Unlocking the Potential of Immune Checkpoint Inhibitors in HR+/HER2− Breast Cancer: A Systematic Review

Background: Hormone-receptor-positive (HR+)/HER2-negative (HER2−) breast cancer (BC) is characterized by low immunogenicity and an immunosuppressive microenvironment. These features likely contribute to the inconsistent clinical activity of immune checkpoint inhibitors (ICIs) in this BC subtype. We conducted a systematic review of clinical trials evaluating ICIs in HR+/HER2− BC patients, focusing on potential biomarkers of response and resistance to these drugs. Methods: We systematically searched in Medline via PubMed, EMBASE, and CENTRAL for phase II/III clinical trials published between 2013 and 2023, testing ICIs alone or in combination with other agents in HR+/HER2− BC patients at any stage. All the searches were performed up to 27 January 2024. Data on study characteristics, clinical outcomes, and biomarker profiles were extracted, and due to study heterogeneity, a narrative synthesis was performed, without risk-of-bias assessment or meta-analysis. Results: Twenty-five studies were included, with 3298 patients enrolled overall. Eighteen of these trials enrolled patients with advanced disease. All trials investigated ICI combination regimens, more frequently with chemotherapy, CDK4/6 inhibitors, or other immunotherapeutic agents. Most of the studies enrolling patients with advanced disease failed to show a significant clinical activity of ICIs. In the early setting, neoadjuvant chemo-immunotherapy with nivolumab or pembrolizumab increased the rate of complete responses compared to chemotherapy alone. Moreover, high programmed death-ligand 1 (PD-L1) expression, low ER (estrogen receptor), and high tumor-infiltrating lymphocyte (TIL) levels correlated with improved outcomes. Consistently, markers indicating enhanced immune activation, such as the MammaPrint High 2 (MP2) genomic signature, were associated with increased ICI sensitivity.
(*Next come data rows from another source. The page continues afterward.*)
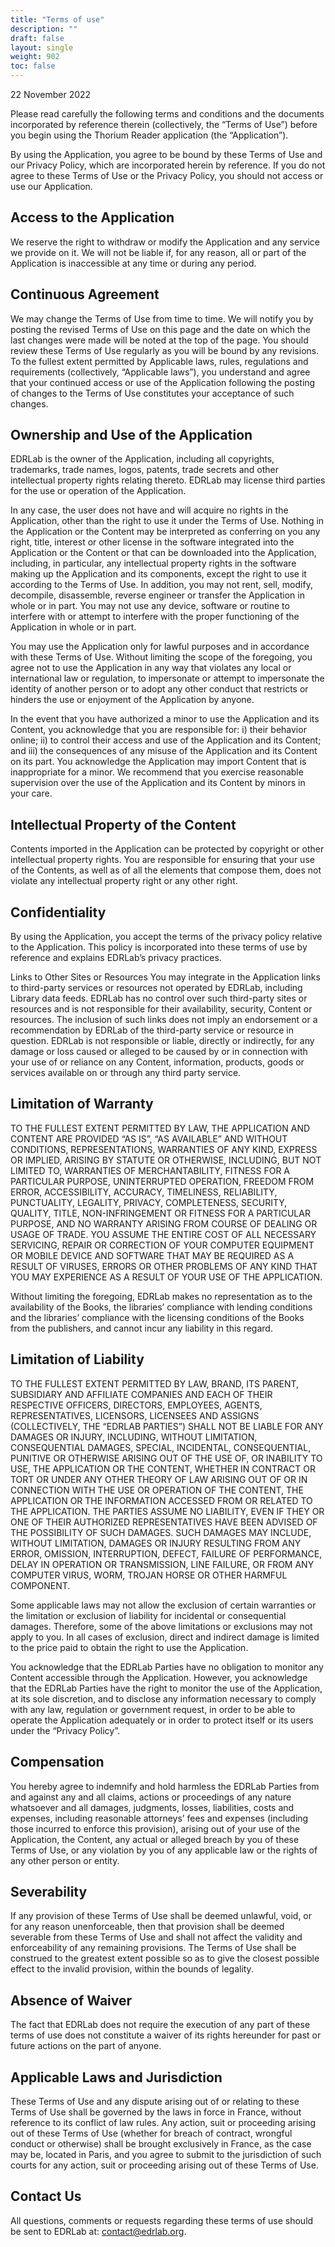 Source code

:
 ```yaml
---
title: "Terms of use"
description: ""
draft: false
layout: single
weight: 902
toc: false
---
```


22 November 2022

Please read carefully the following terms and conditions and the documents incorporated by reference therein (collectively, the “Terms of Use”) before you begin using the Thorium Reader application (the “Application”).

By using the Application, you agree to be bound by these Terms of Use and our Privacy Policy, which are incorporated herein by reference. If you do not agree to these Terms of Use or the Privacy Policy, you should not access or use our Application.

## Access to the Application
We reserve the right to withdraw or modify the Application and any service we provide on it. We will not be liable if, for any reason, all or part of the Application is inaccessible at any time or during any period.

## Continuous Agreement
We may change the Terms of Use from time to time. We will notify you by posting the revised Terms of Use on this page and the date on which the last changes were made will be noted at the top of the page. You should review these Terms of Use regularly as you will be bound by any revisions. To the fullest extent permitted by Applicable laws, rules, regulations and requirements (collectively, “Applicable laws”), you understand and agree that your continued access or use of the Application following the posting of changes to the Terms of Use constitutes your acceptance of such changes.

## Ownership and Use of the Application
EDRLab is the owner of the Application, including all copyrights, trademarks, trade names, logos, patents, trade secrets and other intellectual property rights relating thereto. EDRLab may license third parties for the use or operation of the Application.

In any case, the user does not have and will acquire no rights in the Application, other than the right to use it under the Terms of Use. Nothing in the Application or the Content may be interpreted as conferring on you any right, title, interest or other license in the software integrated into the Application or the Content or that can be downloaded into the Application, including, in particular, any intellectual property rights in the software making up the Application and its components, except the right to use it according to the Terms of Use. In addition, you may not rent, sell, modify, decompile, disassemble, reverse engineer or transfer the Application in whole or in part. You may not use any device, software or routine to interfere with or attempt to interfere with the proper functioning of the Application in whole or in part.

You may use the Application only for lawful purposes and in accordance with these Terms of Use. Without limiting the scope of the foregoing, you agree not to use the Application in any way that violates any local or international law or regulation, to impersonate or attempt to impersonate the identity of another person or to adopt any other conduct that restricts or hinders the use or enjoyment of the Application by anyone.

In the event that you have authorized a minor to use the Application and its Content, you acknowledge that you are responsible for: i) their behavior online; ii) to control their access and use of the Application and its Content; and iii) the consequences of any misuse of the Application and its Content on its part. You acknowledge the Application may import Content that is inappropriate for a minor. We recommend that you exercise reasonable supervision over the use of the Application and its Content by minors in your care.

## Intellectual Property of the Content
Contents imported in the Application can be protected by copyright or other intellectual property rights. You are responsible for ensuring that your use of the Contents, as well as of all the elements that compose them, does not violate any intellectual property right or any other right.

## Confidentiality
By using the Application, you accept the terms of the privacy policy relative to the Application. This policy is incorporated into these terms of use by reference and explains EDRLab’s privacy practices.

Links to Other Sites or Resources
You may integrate in the Application links to third-party services or resources not operated by EDRLab, including Library data feeds. EDRLab has no control over such third-party sites or resources and is not responsible for their availability, security, Content or resources. The inclusion of such links does not imply an endorsement or a recommendation by EDRLab of the third-party service or resource in question. EDRLab is not responsible or liable, directly or indirectly, for any damage or loss caused or alleged to be caused by or in connection with your use of or reliance on any Content, information, products, goods or services available on or through any third party service.

## Limitation of Warranty
TO THE FULLEST EXTENT PERMITTED BY LAW, THE APPLICATION AND CONTENT ARE PROVIDED “AS IS”, “AS AVAILABLE” AND WITHOUT CONDITIONS, REPRESENTATIONS, WARRANTIES OF ANY KIND, EXPRESS OR IMPLIED, ARISING BY STATUTE OR OTHERWISE, INCLUDING, BUT NOT LIMITED TO, WARRANTIES OF MERCHANTABILITY, FITNESS FOR A PARTICULAR PURPOSE, UNINTERRUPTED OPERATION, FREEDOM FROM ERROR, ACCESSIBILITY, ACCURACY, TIMELINESS, RELIABILITY, PUNCTUALITY, LEGALITY, PRIVACY, COMPLETENESS, SECURITY, QUALITY, TITLE, NON-INFRINGEMENT OR FITNESS FOR A PARTICULAR PURPOSE, AND NO WARRANTY ARISING FROM COURSE OF DEALING OR USAGE OF TRADE. YOU ASSUME THE ENTIRE COST OF ALL NECESSARY SERVICING, REPAIR OR CORRECTION OF YOUR COMPUTER EQUIPMENT OR MOBILE DEVICE AND SOFTWARE THAT MAY BE REQUIRED AS A RESULT OF VIRUSES, ERRORS OR OTHER PROBLEMS OF ANY KIND THAT YOU MAY EXPERIENCE AS A RESULT OF YOUR USE OF THE APPLICATION.

Without limiting the foregoing, EDRLab makes no representation as to the availability of the Books, the libraries’ compliance with lending conditions and the libraries’ compliance with the licensing conditions of the Books from the publishers, and cannot incur any liability in this regard.

## Limitation of Liability
TO THE FULLEST EXTENT PERMITTED BY LAW, BRAND, ITS PARENT, SUBSIDIARY AND AFFILIATE COMPANIES AND EACH OF THEIR RESPECTIVE OFFICERS, DIRECTORS, EMPLOYEES, AGENTS, REPRESENTATIVES, LICENSORS, LICENSEES AND ASSIGNS (COLLECTIVELY, THE “EDRLAB PARTIES”) SHALL NOT BE LIABLE FOR ANY DAMAGES OR INJURY, INCLUDING, WITHOUT LIMITATION, CONSEQUENTIAL DAMAGES, SPECIAL, INCIDENTAL, CONSEQUENTIAL, PUNITIVE OR OTHERWISE ARISING OUT OF THE USE OF, OR INABILITY TO USE, THE APPLICATION OR THE CONTENT, WHETHER IN CONTRACT OR TORT OR UNDER ANY OTHER THEORY OF LAW ARISING OUT OF OR IN CONNECTION WITH THE USE OR OPERATION OF THE CONTENT, THE APPLICATION OR THE INFORMATION ACCESSED FROM OR RELATED TO THE APPLICATION. THE PARTIES ASSUME NO LIABILITY, EVEN IF THEY OR ONE OF THEIR AUTHORIZED REPRESENTATIVES HAVE BEEN ADVISED OF THE POSSIBILITY OF SUCH DAMAGES. SUCH DAMAGES MAY INCLUDE, WITHOUT LIMITATION, DAMAGES OR INJURY RESULTING FROM ANY ERROR, OMISSION, INTERRUPTION, DEFECT, FAILURE OF PERFORMANCE, DELAY IN OPERATION OR TRANSMISSION, LINE FAILURE, OR FROM ANY COMPUTER VIRUS, WORM, TROJAN HORSE OR OTHER HARMFUL COMPONENT.

Some applicable laws may not allow the exclusion of certain warranties or the limitation or exclusion of liability for incidental or consequential damages. Therefore, some of the above limitations or exclusions may not apply to you. In all cases of exclusion, direct and indirect damage is limited to the price paid to obtain the right to use the Application.

You acknowledge that the EDRLab Parties have no obligation to monitor any Content accessible through the Application. However, you acknowledge that the EDRLab Parties have the right to monitor the use of the Application, at its sole discretion, and to disclose any information necessary to comply with any law, regulation or government request, in order to be able to operate the Application adequately or in order to protect itself or its users under the “Privacy Policy”.

## Compensation
You hereby agree to indemnify and hold harmless the EDRLab Parties from and against any and all claims, actions or proceedings of any nature whatsoever and all damages, judgments, losses, liabilities, costs and expenses, including reasonable attorneys’ fees and expenses (including those incurred to enforce this provision), arising out of your use of the Application, the Content, any actual or alleged breach by you of these Terms of Use, or any violation by you of any applicable law or the rights of any other person or entity.

## Severability
If any provision of these Terms of Use shall be deemed unlawful, void, or for any reason unenforceable, then that provision shall be deemed severable from these Terms of Use and shall not affect the validity and enforceability of any remaining provisions. The Terms of Use shall be construed to the greatest extent possible so as to give the closest possible effect to the invalid provision, within the bounds of legality.

## Absence of Waiver
The fact that EDRLab does not require the execution of any part of these terms of use does not constitute a waiver of its rights hereunder for past or future actions on the part of anyone.

## Applicable Laws and Jurisdiction
These Terms of Use and any dispute arising out of or relating to these Terms of Use shall be governed by the laws in force in France, without reference to its conflict of law rules. Any action, suit or proceeding arising out of these Terms of Use (whether for breach of contract, wrongful conduct or otherwise) shall be brought exclusively in France, as the case may be, located in Paris, and you agree to submit to the jurisdiction of such courts for any action, suit or proceeding arising out of these Terms of Use.

## Contact Us
All questions, comments or requests regarding these terms of use should be sent to EDRLab at: [contact@edrlab.org](mailto:contact@edrlab.org).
Discussion: Despite the limited overall efficacy, ICIs may represent a viable therapeutic option for a selected subset of HR+/HER2− BC patients. However, this systematic review is limited by study heterogeneity and the inclusion of ongoing or immature trials, which prevents quantitative analysis and may affect future conclusions on ICIs in HR+/HER2− breast cancer. Finally, optimized combination strategies could enhance tumor immunogenicity, while predictive biomarkers such as PD-L1, TILs, or specific genomic signatures could identify responsive patients.